(Stored data entries)
◇ ◇ ◇ ◇ ◇ ◇ ◇

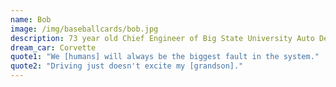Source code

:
 ```yaml
---
name: Bob
image: /img/baseballcards/bob.jpg
description: 73 year old Chief Engineer of Big State University Auto Department
dream_car: Corvette
quote1: "We [humans] will always be the biggest fault in the system."
quote2: "Driving just doesn't excite my [grandson]."
---
```


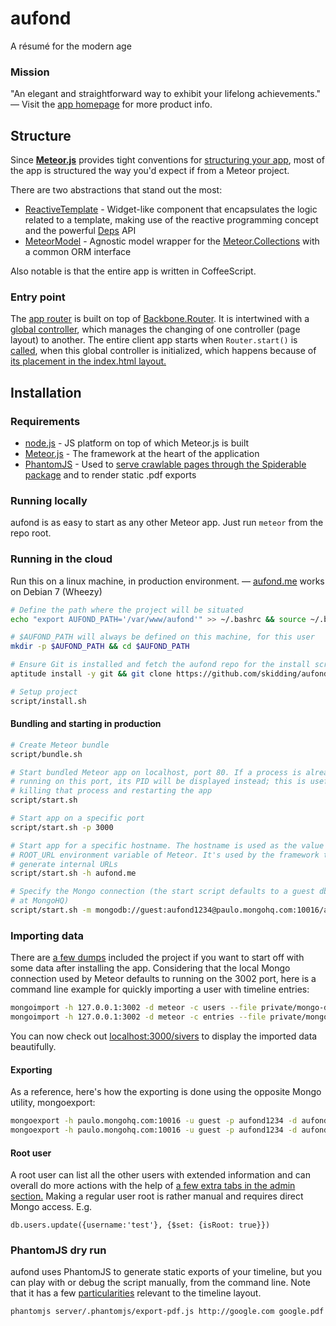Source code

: aufond
===
A résumé for the modern age

### Mission

"An elegant and straightforward way to exhibit your lifelong achievements." — Visit the [app homepage](http://aufond.me) for more product info.

## Structure

Since __[Meteor.js](http://www.meteor.com/)__ provides tight conventions for [structuring your app](http://docs.meteor.com/#structuringyourapp), most of the app is structured the way you'd expect if from a Meteor project.

There are two abstractions that stand out the most:

- [ReactiveTemplate](https://github.com/skidding/aufond/blob/master/client/lib/core/reactive-template.coffee) - Widget-like component that encapsulates the logic related to a template, making use of the reactive programming concept and the powerful [Deps](http://docs.meteor.com/#deps) API
- [MeteorModel](https://github.com/skidding/aufond/blob/master/lib/meteor-model.coffee) - Agnostic model wrapper for the [Meteor.Collections](http://docs.meteor.com/#collections) with a common ORM interface

Also notable is that the entire app is written in CoffeeScript.

### Entry point

The [app router](https://github.com/skidding/aufond/blob/master/client/router.coffee) is built on top of [Backbone.Router](http://backbonejs.org/#Router). It is intertwined with a [global controller](https://github.com/skidding/aufond/blob/master/client/controller.coffee), which manages the changing of one controller (page layout) to another. The entire client app starts when `Router.start()` is [called](https://github.com/skidding/aufond/blob/master/client/controller.coffee#L16), when this global controller is initialized, which happens because of [its placement in the index.html layout.](https://github.com/skidding/aufond/blob/master/client/index.html#L25)

## Installation

### Requirements

- [node.js](http://nodejs.org/) - JS platform on top of which Meteor.js is built
- [Meteor.js](http://docs.meteor.com/) - The framework at the heart of the application
- [PhantomJS](http://phantomjs.org/) - Used to [serve crawlable pages through the Spiderable package](http://www.meteor.com/blog/2012/08/09/search-engine-optimization) and to render static .pdf exports

### Running locally

aufond is as easy to start as any other Meteor app. Just run `meteor` from the repo root.

### Running in the cloud

Run this on a linux machine, in production environment. — [aufond.me](http://aufond.me) works on Debian 7 (Wheezy)

```bash
# Define the path where the project will be situated
echo "export AUFOND_PATH='/var/www/aufond'" >> ~/.bashrc && source ~/.bashrc

# $AUFOND_PATH will always be defined on this machine, for this user
mkdir -p $AUFOND_PATH && cd $AUFOND_PATH

# Ensure Git is installed and fetch the aufond repo for the install script
aptitude install -y git && git clone https://github.com/skidding/aufond.git .

# Setup project
script/install.sh
```

#### Bundling and starting in production

```bash
# Create Meteor bundle
script/bundle.sh

# Start bundled Meteor app on localhost, port 80. If a process is already
# running on this port, its PID will be displayed instead; this is useful for
# killing that process and restarting the app
script/start.sh

# Start app on a specific port
script/start.sh -p 3000

# Start app for a specific hostname. The hostname is used as the value for the
# ROOT_URL environment variable of Meteor. It's used by the framework to
# generate internal URLs
script/start.sh -h aufond.me

# Specify the Mongo connection (the start script defaults to a guest db hosted
# at MongoHQ)
script/start.sh -m mongodb://guest:aufond1234@paulo.mongohq.com:10016/aufond_guest
```

### Importing data

There are [a few dumps](https://github.com/skidding/aufond/tree/master/private/mongo-dump) included the project if you want to start off with some data after installing the app. Considering that the local Mongo connection used by Meteor defaults to running on the 3002 port, here is a command line example for quickly importing a user with timeline entries:

```bash
mongoimport -h 127.0.0.1:3002 -d meteor -c users --file private/mongo-dump/sivers.user.json
mongoimport -h 127.0.0.1:3002 -d meteor -c entries --file private/mongo-dump/sivers.entries.json
```

You can now check out [localhost:3000/sivers](http://localhost:3000/sivers) to display the imported data beautifully.

#### Exporting

As a reference, here's how the exporting is done using the opposite Mongo utility, mongoexport:

```bash
mongoexport -h paulo.mongohq.com:10016 -u guest -p aufond1234 -d aufond_guest -c users -q '{username: "sivers"}' -o sivers.user.json
mongoexport -h paulo.mongohq.com:10016 -u guest -p aufond1234 -d aufond_guest -c entries -q '{createdBy: "XDX52YC3jBPmbsiZS"}' -o sivers.entries.json
```

#### Root user

A root user can list all the other users with extended information and can overall do more actions with the help of [a few extra tabs in the admin section.](https://github.com/skidding/aufond/blob/master/client/controller/admin/admin-tabs.html#L6-L10) Making a regular user root is rather manual and requires direct Mongo access. E.g.

```mongo
db.users.update({username:'test'}, {$set: {isRoot: true}})
```

### PhantomJS dry run

aufond uses PhantomJS to generate static exports of your timeline, but you can play with or debug the script manually, from the command line. Note that it has a few [particularities](https://github.com/skidding/aufond/blob/master/server/.phantomjs/export-pdf.js) relevant to the timeline layout.

```bash
phantomjs server/.phantomjs/export-pdf.js http://google.com google.pdf
```
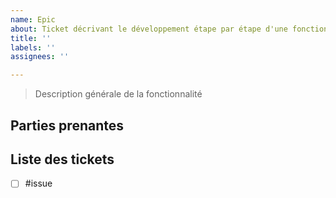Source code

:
 ```yaml
---
name: Epic
about: Ticket décrivant le développement étape par étape d'une fonctionnalité complète
title: ''
labels: ''
assignees: ''

---
```


> Description générale de la fonctionnalité

## Parties prenantes

## Liste des tickets 

- [ ] #issue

◇ ◇ ◇ ◇ ◇ ◇ ◇

Requirement:
Show me every line in the data above that includes "command".

Written response:
There are [a few dumps](https://github.com/skidding/aufond/tree/master/private/mongo-dump) included the project if you want to start off with some data after installing the app. Considering that the local Mongo connection used by Meteor defaults to running on the 3002 port, here is a command line example for quickly importing a user with timeline entries:
aufond uses PhantomJS to generate static exports of your timeline, but you can play with or debug the script manually, from the command line. Note that it has a few [particularities](https://github.com/skidding/aufond/blob/master/server/.phantomjs/export-pdf.js) relevant to the timeline layout.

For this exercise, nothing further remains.